Work task >> Every line of the listing that holds the word "folder" should be returned.

*** Material provided ***

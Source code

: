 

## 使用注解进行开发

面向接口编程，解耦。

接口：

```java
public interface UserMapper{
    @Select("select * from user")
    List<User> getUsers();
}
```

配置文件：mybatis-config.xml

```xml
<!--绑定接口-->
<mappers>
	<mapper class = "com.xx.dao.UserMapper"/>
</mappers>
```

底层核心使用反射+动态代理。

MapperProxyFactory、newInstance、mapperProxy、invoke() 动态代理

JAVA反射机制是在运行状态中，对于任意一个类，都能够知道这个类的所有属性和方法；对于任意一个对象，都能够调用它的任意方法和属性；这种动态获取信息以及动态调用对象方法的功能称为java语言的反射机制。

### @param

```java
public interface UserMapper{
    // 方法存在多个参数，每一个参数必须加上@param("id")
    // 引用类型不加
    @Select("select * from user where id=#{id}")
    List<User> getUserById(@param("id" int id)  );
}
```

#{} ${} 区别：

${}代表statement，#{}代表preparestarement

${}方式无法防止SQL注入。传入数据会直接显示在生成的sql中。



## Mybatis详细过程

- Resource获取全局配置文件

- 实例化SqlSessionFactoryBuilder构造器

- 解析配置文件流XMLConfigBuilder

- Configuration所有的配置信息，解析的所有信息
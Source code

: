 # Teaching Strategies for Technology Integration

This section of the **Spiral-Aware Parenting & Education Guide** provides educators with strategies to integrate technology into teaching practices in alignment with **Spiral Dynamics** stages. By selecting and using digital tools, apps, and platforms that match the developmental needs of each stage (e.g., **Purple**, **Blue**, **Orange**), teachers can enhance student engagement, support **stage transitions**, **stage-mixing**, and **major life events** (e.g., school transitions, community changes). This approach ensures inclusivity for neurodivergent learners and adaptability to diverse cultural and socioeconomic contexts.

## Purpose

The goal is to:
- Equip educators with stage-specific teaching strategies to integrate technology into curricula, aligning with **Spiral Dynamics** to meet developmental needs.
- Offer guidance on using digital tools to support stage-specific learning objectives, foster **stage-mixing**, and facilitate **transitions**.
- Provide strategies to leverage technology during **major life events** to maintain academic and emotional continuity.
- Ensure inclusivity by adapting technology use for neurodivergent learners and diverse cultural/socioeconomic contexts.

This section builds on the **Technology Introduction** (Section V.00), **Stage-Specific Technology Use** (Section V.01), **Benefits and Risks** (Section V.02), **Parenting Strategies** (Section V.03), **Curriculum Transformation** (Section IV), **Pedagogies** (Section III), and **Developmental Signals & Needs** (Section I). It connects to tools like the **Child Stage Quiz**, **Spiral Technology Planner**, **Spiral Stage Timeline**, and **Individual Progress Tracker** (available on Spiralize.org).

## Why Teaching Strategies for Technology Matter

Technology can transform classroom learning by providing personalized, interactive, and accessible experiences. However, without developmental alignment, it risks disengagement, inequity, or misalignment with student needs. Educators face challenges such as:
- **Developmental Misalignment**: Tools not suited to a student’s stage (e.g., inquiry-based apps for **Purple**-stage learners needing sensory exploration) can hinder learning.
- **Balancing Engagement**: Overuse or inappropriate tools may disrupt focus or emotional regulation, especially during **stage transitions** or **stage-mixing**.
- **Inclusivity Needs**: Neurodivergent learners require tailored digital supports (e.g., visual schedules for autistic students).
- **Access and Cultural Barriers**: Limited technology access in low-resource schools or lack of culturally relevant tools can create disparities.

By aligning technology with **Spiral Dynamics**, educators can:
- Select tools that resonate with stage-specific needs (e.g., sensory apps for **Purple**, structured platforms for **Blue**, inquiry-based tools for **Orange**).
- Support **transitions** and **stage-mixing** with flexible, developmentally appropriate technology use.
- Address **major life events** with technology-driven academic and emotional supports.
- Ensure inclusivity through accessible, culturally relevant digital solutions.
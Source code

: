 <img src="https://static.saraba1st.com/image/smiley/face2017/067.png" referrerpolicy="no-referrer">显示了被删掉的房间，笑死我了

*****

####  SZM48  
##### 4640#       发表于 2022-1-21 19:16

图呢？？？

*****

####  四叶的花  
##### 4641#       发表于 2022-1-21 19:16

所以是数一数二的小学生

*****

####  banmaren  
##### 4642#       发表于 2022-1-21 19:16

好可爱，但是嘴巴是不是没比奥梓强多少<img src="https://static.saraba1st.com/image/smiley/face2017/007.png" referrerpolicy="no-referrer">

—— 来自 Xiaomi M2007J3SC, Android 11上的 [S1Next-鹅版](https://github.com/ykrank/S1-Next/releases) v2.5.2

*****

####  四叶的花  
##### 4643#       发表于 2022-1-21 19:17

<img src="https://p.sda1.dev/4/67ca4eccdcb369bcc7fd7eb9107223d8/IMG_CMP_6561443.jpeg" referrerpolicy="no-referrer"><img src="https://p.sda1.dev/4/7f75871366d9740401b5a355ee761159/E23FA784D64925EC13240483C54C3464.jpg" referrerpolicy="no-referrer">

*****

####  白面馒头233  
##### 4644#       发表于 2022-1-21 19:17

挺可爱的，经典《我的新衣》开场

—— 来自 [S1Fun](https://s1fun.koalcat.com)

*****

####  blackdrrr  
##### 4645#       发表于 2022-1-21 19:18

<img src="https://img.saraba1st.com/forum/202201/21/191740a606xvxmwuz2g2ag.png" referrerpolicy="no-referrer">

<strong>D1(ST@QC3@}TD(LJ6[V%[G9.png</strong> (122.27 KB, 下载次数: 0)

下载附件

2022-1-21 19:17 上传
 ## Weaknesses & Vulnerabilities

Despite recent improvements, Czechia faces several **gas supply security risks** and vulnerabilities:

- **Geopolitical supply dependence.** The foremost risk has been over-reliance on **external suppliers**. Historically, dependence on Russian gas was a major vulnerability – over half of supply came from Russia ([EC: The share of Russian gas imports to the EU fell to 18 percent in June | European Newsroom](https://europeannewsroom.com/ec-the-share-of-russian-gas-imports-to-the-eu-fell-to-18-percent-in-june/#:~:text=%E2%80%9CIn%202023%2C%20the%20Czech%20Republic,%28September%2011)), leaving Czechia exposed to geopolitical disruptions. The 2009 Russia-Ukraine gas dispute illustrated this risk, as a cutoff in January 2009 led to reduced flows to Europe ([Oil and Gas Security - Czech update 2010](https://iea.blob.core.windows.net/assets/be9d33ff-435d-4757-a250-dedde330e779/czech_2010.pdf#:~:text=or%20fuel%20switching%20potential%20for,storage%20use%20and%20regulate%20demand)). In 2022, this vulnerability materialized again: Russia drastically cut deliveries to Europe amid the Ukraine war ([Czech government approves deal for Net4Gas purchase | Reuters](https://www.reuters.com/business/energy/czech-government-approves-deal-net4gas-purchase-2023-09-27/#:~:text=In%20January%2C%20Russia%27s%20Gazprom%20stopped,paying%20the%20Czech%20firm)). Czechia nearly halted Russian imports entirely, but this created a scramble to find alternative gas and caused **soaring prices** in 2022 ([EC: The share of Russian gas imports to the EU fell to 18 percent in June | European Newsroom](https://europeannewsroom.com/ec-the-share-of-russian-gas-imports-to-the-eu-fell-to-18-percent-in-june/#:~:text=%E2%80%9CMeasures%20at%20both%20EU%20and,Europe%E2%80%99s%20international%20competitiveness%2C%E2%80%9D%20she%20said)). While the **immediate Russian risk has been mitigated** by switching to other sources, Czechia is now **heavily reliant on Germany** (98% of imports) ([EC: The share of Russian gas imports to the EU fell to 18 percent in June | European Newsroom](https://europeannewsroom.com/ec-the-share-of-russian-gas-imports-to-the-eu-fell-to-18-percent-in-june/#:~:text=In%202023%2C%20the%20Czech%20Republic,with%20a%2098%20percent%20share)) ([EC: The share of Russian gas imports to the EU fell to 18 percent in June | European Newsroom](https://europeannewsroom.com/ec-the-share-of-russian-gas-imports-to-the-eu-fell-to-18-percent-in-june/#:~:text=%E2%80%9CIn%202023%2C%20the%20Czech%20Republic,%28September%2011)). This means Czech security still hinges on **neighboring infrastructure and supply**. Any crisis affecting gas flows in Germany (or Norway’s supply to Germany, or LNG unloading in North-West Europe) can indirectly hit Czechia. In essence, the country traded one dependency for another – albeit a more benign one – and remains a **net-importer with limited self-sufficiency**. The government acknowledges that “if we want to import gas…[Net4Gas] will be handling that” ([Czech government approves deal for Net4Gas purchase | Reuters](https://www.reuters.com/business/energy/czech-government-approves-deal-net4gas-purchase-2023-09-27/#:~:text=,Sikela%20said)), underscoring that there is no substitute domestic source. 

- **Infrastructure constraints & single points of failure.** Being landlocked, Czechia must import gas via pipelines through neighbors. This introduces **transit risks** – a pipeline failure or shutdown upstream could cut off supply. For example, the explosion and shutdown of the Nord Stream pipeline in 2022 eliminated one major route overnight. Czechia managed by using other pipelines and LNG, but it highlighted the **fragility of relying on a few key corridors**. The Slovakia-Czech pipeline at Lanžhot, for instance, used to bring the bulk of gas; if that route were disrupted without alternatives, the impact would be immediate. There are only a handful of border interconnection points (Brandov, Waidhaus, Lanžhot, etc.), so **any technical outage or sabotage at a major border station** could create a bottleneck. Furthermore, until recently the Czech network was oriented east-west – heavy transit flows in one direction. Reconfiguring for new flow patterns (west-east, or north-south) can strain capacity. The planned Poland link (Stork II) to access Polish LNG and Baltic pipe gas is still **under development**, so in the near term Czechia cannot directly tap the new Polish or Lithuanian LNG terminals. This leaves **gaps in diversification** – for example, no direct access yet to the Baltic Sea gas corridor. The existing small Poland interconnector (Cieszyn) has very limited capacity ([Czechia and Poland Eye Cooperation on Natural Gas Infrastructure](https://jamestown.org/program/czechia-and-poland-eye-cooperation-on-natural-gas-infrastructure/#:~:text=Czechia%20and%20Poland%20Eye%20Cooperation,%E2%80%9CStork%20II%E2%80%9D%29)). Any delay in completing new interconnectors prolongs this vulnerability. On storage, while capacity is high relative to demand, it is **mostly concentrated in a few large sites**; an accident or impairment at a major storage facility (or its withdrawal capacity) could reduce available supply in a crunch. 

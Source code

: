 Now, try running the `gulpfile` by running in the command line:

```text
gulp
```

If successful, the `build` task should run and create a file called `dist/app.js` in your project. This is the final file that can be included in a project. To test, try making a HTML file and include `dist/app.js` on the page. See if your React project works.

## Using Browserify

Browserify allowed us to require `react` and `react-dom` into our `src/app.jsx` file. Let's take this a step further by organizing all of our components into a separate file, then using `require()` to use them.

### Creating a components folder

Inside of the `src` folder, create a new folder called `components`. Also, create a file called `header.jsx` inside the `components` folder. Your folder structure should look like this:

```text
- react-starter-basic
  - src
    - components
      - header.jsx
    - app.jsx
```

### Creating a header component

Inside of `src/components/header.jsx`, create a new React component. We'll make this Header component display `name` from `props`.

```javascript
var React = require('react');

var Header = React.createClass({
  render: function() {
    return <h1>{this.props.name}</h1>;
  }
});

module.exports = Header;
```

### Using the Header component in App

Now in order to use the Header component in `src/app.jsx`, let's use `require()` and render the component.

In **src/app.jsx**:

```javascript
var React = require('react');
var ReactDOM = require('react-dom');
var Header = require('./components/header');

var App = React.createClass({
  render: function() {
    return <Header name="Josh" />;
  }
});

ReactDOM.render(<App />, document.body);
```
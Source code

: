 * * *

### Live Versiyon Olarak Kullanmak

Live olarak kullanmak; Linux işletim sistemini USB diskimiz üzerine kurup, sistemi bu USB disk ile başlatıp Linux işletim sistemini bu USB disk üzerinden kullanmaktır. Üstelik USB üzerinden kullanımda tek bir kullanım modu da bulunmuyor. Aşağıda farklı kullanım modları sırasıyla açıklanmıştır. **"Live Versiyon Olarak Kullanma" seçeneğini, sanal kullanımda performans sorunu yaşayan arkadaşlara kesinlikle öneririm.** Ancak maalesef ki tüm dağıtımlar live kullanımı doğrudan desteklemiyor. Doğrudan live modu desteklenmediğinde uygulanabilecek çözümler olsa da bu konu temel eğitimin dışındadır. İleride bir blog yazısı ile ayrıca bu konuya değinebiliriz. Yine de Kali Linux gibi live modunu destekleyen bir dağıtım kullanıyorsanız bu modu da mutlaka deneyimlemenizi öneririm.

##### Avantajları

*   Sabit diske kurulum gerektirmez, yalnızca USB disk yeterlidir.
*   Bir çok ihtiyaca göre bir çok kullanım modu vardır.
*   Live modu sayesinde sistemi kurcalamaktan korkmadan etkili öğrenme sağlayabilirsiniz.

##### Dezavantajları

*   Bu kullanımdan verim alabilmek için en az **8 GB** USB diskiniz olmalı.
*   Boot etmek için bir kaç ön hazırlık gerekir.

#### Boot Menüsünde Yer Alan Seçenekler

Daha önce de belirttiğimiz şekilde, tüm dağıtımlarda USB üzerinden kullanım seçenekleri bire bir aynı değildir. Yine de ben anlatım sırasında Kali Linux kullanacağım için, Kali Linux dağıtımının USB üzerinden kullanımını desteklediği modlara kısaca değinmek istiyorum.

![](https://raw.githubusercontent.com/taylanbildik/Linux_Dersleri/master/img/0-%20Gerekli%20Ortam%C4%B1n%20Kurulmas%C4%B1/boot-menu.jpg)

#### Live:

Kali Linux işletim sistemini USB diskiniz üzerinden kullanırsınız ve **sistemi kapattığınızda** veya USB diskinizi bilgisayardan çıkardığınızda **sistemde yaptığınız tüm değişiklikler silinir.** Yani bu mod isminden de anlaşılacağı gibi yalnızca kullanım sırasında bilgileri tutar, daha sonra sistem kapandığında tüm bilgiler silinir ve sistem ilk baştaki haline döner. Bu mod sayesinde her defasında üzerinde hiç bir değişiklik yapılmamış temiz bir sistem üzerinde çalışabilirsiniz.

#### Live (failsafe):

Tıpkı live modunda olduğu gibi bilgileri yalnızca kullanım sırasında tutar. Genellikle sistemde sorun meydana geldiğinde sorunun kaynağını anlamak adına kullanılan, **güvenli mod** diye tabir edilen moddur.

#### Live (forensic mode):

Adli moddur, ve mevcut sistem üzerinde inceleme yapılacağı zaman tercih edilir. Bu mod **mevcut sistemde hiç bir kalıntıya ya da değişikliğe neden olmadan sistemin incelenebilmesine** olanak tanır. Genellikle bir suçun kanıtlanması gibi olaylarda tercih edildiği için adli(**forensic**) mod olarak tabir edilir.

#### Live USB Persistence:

*** End of Material provided ***

Exercise answer >>
### Creating a components folder
Inside of the `src` folder, create a new folder called `components`. Also, create a file called `header.jsx` inside the `components` folder. Your folder structure should look like this:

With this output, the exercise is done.